Irish Independent

Killer died after night drinking ‘hooch’ in prison cell

- Louise Roseingrav­e

A CONVICTED killer who died after drinking hooch was heard singing in his prison cell shortly before his death, an inquest heard.

Douglas Ward, an inmate at Mountjoy Prison in Dublin was serving a 10-year sentence for the manslaught­er of Niall Dorr in Dundalk on October 13, 2010.

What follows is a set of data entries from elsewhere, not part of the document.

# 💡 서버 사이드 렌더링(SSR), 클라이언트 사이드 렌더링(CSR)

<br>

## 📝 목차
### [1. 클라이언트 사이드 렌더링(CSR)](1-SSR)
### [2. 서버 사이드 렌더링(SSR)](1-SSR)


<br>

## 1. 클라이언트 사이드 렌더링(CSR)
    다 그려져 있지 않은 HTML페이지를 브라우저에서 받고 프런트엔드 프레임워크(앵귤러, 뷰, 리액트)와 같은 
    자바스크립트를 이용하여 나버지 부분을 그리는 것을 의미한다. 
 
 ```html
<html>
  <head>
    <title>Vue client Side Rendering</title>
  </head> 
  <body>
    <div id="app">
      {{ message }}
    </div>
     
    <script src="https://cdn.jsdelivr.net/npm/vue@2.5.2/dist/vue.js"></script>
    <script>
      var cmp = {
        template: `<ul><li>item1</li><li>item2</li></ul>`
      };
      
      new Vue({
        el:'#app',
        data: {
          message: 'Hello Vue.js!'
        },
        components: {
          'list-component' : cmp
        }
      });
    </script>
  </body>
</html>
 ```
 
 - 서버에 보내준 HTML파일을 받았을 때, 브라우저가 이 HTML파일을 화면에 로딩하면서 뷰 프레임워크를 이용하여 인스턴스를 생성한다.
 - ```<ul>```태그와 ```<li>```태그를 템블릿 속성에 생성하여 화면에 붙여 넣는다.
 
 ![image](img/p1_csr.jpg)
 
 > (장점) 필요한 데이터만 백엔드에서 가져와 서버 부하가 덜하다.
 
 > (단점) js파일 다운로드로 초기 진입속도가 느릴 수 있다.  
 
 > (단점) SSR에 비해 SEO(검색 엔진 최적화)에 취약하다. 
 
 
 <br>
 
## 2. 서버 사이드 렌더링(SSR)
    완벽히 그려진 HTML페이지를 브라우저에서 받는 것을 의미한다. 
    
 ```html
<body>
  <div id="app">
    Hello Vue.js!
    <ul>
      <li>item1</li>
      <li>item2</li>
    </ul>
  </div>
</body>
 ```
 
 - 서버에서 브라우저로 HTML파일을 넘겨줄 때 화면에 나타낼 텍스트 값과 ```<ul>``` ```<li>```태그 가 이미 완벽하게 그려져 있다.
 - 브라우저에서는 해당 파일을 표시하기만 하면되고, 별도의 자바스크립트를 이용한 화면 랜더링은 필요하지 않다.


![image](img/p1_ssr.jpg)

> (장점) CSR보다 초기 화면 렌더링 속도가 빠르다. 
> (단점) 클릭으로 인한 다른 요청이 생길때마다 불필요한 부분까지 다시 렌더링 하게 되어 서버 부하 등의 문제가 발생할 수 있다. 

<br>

Ward, from Knockbridg­e, Co Louth, was found unresponsi­ve in his cell at 6.30am on the basement floor of the prison on May 8, 2015. The man’s nephew Leonard Ward, also an inmate, spoke to his uncle shortly before lock-up at 7.30pm the previous night.

“He was shouting ‘Yeeha! I’ll be drunk tonight’. I shouted back save me some of that hooch. Later I heard him shouting ‘Tiocfaidh ár lá’ and singing,” he said in his deposition.

Prison officer Shane Horgan said he saw nothing to indicate Ward was “under the influence of anything” at lock up time.

“With hooch – the prison term for alcohol – you have a distinct smell and I didn’t get the smell of any alcohol.

“Hooch would be a homemade form of alcohol. It is present in the prison, it is produced but it’s prohibited,” Mr Horgan said.

Ward was checked through the night every hour by prison staff.

At 6.30am, prison officer Horgan noticed the prisoner did not stir when he knocked. He brought two more prison officers to enter the cell.

“When you went in you could get a smell of the alcohol hooch,” Mr Horgan said.

Ward was cold, pale and unresponsi­ve. He was pronounced dead by Dr Edward Cox at 8.56am.

The jury returned a verdict of death by misadventu­re.